Your instructions :: Check every line of the entries below for the word "https", and copy the ones that have it.

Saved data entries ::
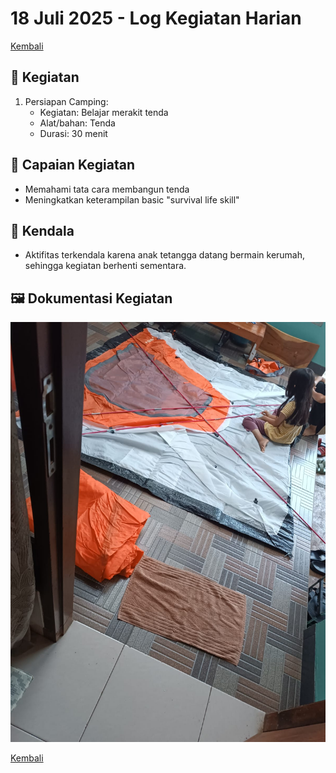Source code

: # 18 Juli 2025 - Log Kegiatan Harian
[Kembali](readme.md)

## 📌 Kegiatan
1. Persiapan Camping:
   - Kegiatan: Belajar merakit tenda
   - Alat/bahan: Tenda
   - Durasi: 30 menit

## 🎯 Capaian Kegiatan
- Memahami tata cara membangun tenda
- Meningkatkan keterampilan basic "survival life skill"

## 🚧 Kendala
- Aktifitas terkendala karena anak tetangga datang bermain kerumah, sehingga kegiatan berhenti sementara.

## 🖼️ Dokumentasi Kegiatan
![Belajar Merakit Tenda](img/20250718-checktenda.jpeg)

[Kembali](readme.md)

==

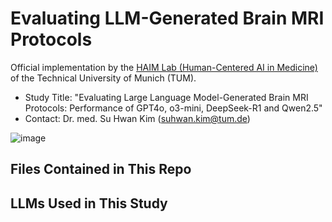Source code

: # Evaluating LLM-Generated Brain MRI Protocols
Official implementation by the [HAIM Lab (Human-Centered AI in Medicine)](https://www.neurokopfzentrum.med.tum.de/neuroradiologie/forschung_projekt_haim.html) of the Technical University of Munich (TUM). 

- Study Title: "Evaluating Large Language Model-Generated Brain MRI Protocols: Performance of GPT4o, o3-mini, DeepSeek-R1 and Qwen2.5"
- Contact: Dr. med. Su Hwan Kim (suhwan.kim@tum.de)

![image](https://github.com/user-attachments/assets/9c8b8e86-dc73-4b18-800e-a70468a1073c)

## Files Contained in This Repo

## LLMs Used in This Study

Response area ::
Official implementation by the [HAIM Lab (Human-Centered AI in Medicine)](https://www.neurokopfzentrum.med.tum.de/neuroradiologie/forschung_projekt_haim.html) of the Technical University of Munich (TUM). 
![image](https://github.com/user-attachments/assets/9c8b8e86-dc73-4b18-800e-a70468a1073c)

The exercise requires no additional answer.